TASK DESCRIPTION >> The answer must consist of every line from the data that holds "defaultdict".

Stored data >>
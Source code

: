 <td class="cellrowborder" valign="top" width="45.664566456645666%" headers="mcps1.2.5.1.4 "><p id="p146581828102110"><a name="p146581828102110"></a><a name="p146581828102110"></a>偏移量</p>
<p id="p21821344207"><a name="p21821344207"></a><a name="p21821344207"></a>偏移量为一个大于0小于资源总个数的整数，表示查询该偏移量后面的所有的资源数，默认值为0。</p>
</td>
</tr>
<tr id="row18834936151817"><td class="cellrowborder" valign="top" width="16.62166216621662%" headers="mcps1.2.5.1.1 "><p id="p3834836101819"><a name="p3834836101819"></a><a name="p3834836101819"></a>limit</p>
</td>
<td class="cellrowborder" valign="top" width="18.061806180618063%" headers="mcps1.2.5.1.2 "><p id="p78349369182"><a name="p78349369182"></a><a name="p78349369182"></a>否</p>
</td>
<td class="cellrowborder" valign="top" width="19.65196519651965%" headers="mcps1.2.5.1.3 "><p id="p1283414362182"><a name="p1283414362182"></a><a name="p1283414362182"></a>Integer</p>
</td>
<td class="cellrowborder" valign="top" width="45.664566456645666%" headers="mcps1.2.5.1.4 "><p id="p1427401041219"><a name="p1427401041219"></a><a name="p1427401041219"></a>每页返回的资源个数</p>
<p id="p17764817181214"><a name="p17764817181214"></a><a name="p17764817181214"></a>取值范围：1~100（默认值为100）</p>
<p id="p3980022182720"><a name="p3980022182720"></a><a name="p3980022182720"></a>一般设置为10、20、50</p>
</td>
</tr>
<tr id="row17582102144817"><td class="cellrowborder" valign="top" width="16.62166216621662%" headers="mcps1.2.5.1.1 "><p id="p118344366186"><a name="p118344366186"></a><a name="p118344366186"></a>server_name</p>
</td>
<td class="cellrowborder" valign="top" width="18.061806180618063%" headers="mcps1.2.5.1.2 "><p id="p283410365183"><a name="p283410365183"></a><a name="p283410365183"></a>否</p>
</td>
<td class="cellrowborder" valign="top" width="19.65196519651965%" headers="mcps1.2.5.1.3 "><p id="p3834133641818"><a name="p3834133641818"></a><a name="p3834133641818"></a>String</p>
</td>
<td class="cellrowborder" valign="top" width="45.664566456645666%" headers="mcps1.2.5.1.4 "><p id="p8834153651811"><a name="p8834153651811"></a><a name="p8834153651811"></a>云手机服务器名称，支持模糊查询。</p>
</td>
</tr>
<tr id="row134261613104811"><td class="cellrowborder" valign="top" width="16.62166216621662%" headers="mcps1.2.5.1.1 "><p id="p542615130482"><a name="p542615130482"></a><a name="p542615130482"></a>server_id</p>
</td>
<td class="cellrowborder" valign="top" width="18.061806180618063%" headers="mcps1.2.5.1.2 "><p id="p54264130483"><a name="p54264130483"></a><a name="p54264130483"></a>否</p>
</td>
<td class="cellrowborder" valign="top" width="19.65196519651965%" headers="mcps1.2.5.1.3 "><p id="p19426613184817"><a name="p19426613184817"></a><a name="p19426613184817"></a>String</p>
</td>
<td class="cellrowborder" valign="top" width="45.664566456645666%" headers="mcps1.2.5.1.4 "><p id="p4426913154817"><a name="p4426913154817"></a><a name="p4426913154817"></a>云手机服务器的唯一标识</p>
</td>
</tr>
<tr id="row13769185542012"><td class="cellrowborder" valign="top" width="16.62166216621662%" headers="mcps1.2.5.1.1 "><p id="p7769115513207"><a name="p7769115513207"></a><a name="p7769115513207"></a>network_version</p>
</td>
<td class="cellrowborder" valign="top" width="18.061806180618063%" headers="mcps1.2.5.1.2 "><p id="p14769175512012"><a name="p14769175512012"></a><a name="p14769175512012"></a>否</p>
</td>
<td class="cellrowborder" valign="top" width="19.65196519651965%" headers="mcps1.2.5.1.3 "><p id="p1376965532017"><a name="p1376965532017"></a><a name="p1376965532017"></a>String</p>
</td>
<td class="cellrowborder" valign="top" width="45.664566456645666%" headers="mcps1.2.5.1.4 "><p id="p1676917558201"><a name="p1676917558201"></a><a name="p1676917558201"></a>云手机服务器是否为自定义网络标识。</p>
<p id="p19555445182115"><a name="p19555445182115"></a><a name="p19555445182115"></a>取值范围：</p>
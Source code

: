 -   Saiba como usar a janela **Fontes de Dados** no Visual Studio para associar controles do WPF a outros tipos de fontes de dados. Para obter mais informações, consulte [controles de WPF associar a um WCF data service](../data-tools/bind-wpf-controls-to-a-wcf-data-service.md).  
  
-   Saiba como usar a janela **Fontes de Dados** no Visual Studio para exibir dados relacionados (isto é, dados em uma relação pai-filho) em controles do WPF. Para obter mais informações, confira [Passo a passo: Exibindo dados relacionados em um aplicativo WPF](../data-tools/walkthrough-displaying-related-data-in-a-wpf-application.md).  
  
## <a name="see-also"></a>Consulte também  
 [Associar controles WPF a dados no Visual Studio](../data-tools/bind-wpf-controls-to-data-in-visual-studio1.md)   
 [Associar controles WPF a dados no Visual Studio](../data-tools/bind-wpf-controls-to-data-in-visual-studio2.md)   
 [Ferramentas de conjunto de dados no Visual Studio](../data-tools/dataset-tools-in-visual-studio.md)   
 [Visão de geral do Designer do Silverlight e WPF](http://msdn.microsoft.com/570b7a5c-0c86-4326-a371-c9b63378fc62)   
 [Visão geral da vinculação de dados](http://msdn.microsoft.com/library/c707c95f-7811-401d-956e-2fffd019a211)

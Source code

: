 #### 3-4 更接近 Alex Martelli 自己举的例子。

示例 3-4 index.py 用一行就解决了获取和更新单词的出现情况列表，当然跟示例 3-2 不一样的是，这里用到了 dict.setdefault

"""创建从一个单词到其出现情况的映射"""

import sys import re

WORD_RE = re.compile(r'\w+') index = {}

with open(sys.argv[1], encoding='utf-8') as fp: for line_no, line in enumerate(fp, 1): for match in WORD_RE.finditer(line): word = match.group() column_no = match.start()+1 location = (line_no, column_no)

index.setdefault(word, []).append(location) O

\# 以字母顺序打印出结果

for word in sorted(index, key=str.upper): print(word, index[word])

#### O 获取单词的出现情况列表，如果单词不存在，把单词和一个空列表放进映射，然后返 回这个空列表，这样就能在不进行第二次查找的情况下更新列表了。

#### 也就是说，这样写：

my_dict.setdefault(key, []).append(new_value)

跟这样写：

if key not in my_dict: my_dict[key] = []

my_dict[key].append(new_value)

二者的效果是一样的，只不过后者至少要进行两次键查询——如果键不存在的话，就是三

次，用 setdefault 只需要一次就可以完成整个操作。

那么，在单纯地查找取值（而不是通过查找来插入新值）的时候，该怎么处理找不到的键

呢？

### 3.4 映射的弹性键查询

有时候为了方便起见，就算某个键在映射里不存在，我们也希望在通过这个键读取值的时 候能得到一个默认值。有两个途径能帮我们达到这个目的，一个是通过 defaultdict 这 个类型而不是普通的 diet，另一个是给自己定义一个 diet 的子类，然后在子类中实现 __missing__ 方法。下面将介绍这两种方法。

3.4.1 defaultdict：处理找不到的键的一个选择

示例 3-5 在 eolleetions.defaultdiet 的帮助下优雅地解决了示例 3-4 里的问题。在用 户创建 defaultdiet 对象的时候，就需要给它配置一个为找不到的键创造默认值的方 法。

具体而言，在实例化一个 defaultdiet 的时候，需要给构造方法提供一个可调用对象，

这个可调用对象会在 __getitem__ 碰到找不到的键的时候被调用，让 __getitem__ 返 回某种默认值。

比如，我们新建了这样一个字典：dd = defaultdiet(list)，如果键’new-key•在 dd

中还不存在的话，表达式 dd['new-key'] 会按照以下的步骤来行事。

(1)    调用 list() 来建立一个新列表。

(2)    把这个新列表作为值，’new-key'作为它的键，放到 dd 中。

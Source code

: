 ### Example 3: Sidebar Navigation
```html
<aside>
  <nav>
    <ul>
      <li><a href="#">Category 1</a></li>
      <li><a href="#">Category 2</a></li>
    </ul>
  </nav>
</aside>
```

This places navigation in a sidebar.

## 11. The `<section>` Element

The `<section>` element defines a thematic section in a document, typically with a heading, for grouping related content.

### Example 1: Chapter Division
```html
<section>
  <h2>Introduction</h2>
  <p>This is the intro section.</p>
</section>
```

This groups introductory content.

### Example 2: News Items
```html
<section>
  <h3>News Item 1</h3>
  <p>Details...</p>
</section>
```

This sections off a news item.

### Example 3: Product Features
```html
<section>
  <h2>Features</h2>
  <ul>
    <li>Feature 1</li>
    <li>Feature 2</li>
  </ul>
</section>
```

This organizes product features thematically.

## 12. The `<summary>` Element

PROBLEM SOLUTION >>
有时候为了方便起见，就算某个键在映射里不存在，我们也希望在通过这个键读取值的时 候能得到一个默认值。有两个途径能帮我们达到这个目的，一个是通过 defaultdict 这 个类型而不是普通的 diet，另一个是给自己定义一个 diet 的子类，然后在子类中实现 __missing__ 方法。下面将介绍这两种方法。
3.4.1 defaultdict：处理找不到的键的一个选择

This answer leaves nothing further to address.